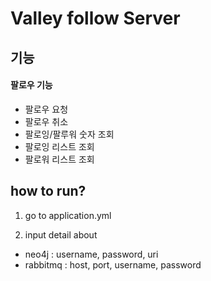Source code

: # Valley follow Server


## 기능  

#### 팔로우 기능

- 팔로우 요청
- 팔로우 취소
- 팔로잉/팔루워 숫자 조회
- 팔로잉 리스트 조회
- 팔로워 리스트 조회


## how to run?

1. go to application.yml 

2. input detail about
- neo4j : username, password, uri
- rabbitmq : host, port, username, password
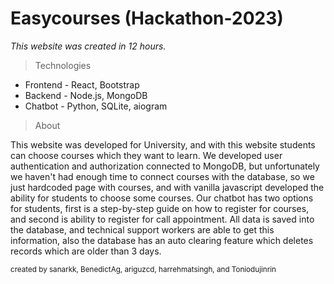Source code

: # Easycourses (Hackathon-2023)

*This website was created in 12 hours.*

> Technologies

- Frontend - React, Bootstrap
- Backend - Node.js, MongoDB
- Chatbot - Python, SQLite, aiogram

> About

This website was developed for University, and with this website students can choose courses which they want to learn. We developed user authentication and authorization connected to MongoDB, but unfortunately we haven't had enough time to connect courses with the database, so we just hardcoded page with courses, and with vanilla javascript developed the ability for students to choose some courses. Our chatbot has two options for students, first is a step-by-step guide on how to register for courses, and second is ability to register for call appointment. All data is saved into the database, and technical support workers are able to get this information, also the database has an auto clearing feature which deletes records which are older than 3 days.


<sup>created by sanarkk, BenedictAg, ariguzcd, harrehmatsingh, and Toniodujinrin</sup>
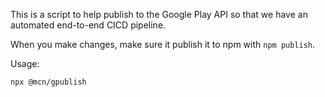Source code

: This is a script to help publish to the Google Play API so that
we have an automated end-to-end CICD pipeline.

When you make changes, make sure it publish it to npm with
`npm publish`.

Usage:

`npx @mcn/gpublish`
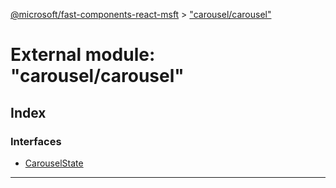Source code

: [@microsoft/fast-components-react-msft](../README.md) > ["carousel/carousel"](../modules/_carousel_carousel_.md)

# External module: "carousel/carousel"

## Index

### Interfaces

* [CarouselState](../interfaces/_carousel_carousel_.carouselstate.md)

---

---

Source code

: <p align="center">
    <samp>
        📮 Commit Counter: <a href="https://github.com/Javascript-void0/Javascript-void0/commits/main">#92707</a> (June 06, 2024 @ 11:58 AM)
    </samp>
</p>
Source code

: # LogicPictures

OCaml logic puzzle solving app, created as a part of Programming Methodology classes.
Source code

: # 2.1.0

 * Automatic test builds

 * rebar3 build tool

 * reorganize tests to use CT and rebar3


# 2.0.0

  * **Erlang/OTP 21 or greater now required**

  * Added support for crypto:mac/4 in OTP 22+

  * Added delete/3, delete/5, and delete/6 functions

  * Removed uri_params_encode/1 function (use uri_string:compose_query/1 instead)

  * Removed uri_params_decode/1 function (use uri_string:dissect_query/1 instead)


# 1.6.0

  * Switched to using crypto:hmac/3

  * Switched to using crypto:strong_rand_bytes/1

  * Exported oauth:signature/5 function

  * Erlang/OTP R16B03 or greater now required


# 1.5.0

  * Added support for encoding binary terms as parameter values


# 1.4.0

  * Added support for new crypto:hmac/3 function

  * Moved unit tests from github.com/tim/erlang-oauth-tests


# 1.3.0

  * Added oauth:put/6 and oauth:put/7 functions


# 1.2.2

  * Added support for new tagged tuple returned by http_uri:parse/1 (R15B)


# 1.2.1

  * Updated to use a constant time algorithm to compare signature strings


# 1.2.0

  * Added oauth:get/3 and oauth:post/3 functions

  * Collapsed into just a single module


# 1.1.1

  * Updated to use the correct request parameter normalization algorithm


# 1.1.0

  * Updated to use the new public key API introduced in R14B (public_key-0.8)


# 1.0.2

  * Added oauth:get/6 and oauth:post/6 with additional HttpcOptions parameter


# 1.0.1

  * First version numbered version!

---

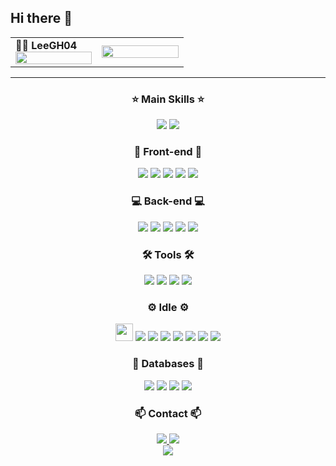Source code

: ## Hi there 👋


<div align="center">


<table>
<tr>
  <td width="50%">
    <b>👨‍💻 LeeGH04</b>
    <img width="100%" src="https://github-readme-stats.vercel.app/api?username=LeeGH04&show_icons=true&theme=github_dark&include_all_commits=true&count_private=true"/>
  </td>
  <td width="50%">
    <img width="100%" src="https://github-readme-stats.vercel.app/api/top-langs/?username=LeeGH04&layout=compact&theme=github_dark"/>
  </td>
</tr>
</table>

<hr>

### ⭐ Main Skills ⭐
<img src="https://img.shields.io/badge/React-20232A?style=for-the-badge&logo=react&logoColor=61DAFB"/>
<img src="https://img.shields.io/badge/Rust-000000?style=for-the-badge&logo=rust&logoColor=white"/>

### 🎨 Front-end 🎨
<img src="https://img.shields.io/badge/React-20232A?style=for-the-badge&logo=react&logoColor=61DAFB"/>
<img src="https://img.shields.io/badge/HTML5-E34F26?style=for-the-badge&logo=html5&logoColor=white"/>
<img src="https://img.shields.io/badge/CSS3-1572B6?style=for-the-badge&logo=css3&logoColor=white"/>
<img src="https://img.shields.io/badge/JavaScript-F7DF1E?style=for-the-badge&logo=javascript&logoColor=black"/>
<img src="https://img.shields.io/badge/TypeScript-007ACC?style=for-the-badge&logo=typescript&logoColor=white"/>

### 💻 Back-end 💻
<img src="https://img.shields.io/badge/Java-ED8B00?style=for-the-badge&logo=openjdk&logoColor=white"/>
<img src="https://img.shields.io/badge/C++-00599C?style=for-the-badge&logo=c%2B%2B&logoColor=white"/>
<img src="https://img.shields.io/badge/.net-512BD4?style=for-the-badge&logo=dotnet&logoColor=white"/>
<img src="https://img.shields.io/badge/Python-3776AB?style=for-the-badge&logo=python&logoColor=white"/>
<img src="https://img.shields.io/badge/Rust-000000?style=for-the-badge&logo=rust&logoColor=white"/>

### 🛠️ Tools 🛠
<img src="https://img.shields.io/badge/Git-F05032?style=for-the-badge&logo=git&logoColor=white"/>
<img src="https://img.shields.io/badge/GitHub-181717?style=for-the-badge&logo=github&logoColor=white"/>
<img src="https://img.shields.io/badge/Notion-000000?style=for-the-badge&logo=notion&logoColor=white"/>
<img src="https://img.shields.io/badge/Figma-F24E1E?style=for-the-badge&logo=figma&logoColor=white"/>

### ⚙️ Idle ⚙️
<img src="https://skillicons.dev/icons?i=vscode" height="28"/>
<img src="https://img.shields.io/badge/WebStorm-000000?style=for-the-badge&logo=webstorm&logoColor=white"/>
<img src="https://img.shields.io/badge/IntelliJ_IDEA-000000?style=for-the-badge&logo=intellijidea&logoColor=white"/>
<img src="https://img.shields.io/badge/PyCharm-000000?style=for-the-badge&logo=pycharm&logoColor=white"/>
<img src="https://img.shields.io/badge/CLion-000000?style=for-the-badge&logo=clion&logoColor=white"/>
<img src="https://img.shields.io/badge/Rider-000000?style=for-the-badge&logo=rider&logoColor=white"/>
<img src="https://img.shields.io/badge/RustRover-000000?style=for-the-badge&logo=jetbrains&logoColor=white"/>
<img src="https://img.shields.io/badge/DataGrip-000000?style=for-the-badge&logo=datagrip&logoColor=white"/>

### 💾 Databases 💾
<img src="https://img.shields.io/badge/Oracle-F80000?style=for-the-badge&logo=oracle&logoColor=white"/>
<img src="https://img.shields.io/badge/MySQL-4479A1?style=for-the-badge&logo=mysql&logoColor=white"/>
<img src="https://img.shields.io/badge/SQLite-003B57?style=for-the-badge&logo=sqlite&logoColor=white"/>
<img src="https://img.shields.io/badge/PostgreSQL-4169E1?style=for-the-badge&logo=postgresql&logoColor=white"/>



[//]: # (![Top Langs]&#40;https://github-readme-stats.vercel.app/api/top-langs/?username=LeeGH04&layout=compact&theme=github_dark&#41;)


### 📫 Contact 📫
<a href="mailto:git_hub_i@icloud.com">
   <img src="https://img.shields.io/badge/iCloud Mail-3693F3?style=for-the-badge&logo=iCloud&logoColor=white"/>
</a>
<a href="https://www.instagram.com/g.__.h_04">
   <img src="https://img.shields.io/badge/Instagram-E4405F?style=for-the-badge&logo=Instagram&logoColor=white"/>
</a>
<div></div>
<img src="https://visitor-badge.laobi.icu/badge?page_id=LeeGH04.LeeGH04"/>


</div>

*REQUIREMENT*
The string "langs" shows up in some lines of the listing. Copy each such line.

*RESULT*
    <img width="100%" src="https://github-readme-stats.vercel.app/api/top-langs/?username=LeeGH04&layout=compact&theme=github_dark"/>
[//]: # (![Top Langs]&#40;https://github-readme-stats.vercel.app/api/top-langs/?username=LeeGH04&layout=compact&theme=github_dark&#41;)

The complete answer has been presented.